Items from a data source
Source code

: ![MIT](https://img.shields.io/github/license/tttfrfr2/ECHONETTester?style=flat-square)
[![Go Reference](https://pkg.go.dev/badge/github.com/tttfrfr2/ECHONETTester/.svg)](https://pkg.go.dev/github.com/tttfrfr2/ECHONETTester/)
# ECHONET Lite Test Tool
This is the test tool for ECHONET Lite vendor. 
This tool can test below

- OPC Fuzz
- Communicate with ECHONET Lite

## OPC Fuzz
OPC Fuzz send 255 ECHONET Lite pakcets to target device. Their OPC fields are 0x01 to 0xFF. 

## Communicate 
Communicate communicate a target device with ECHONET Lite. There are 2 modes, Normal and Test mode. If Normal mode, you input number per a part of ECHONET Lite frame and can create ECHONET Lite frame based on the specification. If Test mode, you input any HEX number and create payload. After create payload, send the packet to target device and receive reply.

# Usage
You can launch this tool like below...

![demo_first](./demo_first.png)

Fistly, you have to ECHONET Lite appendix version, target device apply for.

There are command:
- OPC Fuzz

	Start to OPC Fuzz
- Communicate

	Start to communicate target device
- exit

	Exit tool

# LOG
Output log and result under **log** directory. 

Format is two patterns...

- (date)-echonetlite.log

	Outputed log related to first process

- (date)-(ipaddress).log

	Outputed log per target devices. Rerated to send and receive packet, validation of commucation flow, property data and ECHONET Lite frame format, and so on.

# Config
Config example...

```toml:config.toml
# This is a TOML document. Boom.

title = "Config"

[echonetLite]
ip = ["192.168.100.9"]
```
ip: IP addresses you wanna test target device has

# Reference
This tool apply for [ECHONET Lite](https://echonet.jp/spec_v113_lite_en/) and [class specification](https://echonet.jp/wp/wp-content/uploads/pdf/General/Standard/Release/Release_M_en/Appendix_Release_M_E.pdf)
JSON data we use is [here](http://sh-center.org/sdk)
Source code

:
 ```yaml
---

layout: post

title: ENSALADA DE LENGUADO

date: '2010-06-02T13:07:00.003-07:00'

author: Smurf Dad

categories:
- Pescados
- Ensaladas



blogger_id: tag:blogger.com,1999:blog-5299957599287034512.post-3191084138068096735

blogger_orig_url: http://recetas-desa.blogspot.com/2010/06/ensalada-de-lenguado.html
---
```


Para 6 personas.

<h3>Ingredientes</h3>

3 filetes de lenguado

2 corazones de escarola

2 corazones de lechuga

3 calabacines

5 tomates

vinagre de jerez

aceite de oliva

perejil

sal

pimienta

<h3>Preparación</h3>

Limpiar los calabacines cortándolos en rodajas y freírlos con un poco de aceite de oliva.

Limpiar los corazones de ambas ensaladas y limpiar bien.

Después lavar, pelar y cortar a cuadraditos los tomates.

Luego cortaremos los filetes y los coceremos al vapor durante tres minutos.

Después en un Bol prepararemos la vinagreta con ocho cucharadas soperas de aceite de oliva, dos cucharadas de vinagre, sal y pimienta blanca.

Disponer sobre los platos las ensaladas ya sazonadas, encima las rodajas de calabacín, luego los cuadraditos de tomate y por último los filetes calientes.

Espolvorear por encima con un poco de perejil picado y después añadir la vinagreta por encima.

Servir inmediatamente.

### [Aim of the exercise]
An exact copy of every record above is required.

### [Result for this task]
Source code

: ![MIT](https://img.shields.io/github/license/tttfrfr2/ECHONETTester?style=flat-square)
[![Go Reference](https://pkg.go.dev/badge/github.com/tttfrfr2/ECHONETTester/.svg)](https://pkg.go.dev/github.com/tttfrfr2/ECHONETTester/)
# ECHONET Lite Test Tool
This is the test tool for ECHONET Lite vendor. 
This tool can test below

- OPC Fuzz
- Communicate with ECHONET Lite

## OPC Fuzz
OPC Fuzz send 255 ECHONET Lite pakcets to target device. Their OPC fields are 0x01 to 0xFF. 

## Communicate 
Communicate communicate a target device with ECHONET Lite. There are 2 modes, Normal and Test mode. If Normal mode, you input number per a part of ECHONET Lite frame and can create ECHONET Lite frame based on the specification. If Test mode, you input any HEX number and create payload. After create payload, send the packet to target device and receive reply.

# Usage
You can launch this tool like below...

![demo_first](./demo_first.png)

Fistly, you have to ECHONET Lite appendix version, target device apply for.

There are command:
- OPC Fuzz

	Start to OPC Fuzz
- Communicate

	Start to communicate target device
- exit

	Exit tool

# LOG
Output log and result under **log** directory. 

Format is two patterns...

- (date)-echonetlite.log

	Outputed log related to first process

- (date)-(ipaddress).log

	Outputed log per target devices. Rerated to send and receive packet, validation of commucation flow, property data and ECHONET Lite frame format, and so on.

# Config
Config example...

```toml:config.toml
# This is a TOML document. Boom.

title = "Config"

[echonetLite]
ip = ["192.168.100.9"]
```
ip: IP addresses you wanna test target device has

# Reference
This tool apply for [ECHONET Lite](https://echonet.jp/spec_v113_lite_en/) and [class specification](https://echonet.jp/wp/wp-content/uploads/pdf/General/Standard/Release/Release_M_en/Appendix_Release_M_E.pdf)
JSON data we use is [here](http://sh-center.org/sdk)
Source code

:
 ```yaml
---

layout: post

title: ENSALADA DE LENGUADO

date: '2010-06-02T13:07:00.003-07:00'

author: Smurf Dad

categories:
- Pescados
- Ensaladas



blogger_id: tag:blogger.com,1999:blog-5299957599287034512.post-3191084138068096735

blogger_orig_url: http://recetas-desa.blogspot.com/2010/06/ensalada-de-lenguado.html
---
```


Para 6 personas.

<h3>Ingredientes</h3>

3 filetes de lenguado

2 corazones de escarola

2 corazones de lechuga

3 calabacines

5 tomates

vinagre de jerez

aceite de oliva

perejil

sal

pimienta

<h3>Preparación</h3>

Limpiar los calabacines cortándolos en rodajas y freírlos con un poco de aceite de oliva.

Limpiar los corazones de ambas ensaladas y limpiar bien.

Después lavar, pelar y cortar a cuadraditos los tomates.

Luego cortaremos los filetes y los coceremos al vapor durante tres minutos.

Después en un Bol prepararemos la vinagreta con ocho cucharadas soperas de aceite de oliva, dos cucharadas de vinagre, sal y pimienta blanca.

Disponer sobre los platos las ensaladas ya sazonadas, encima las rodajas de calabacín, luego los cuadraditos de tomate y por último los filetes calientes.

Espolvorear por encima con un poco de perejil picado y después añadir la vinagreta por encima.

Servir inmediatamente.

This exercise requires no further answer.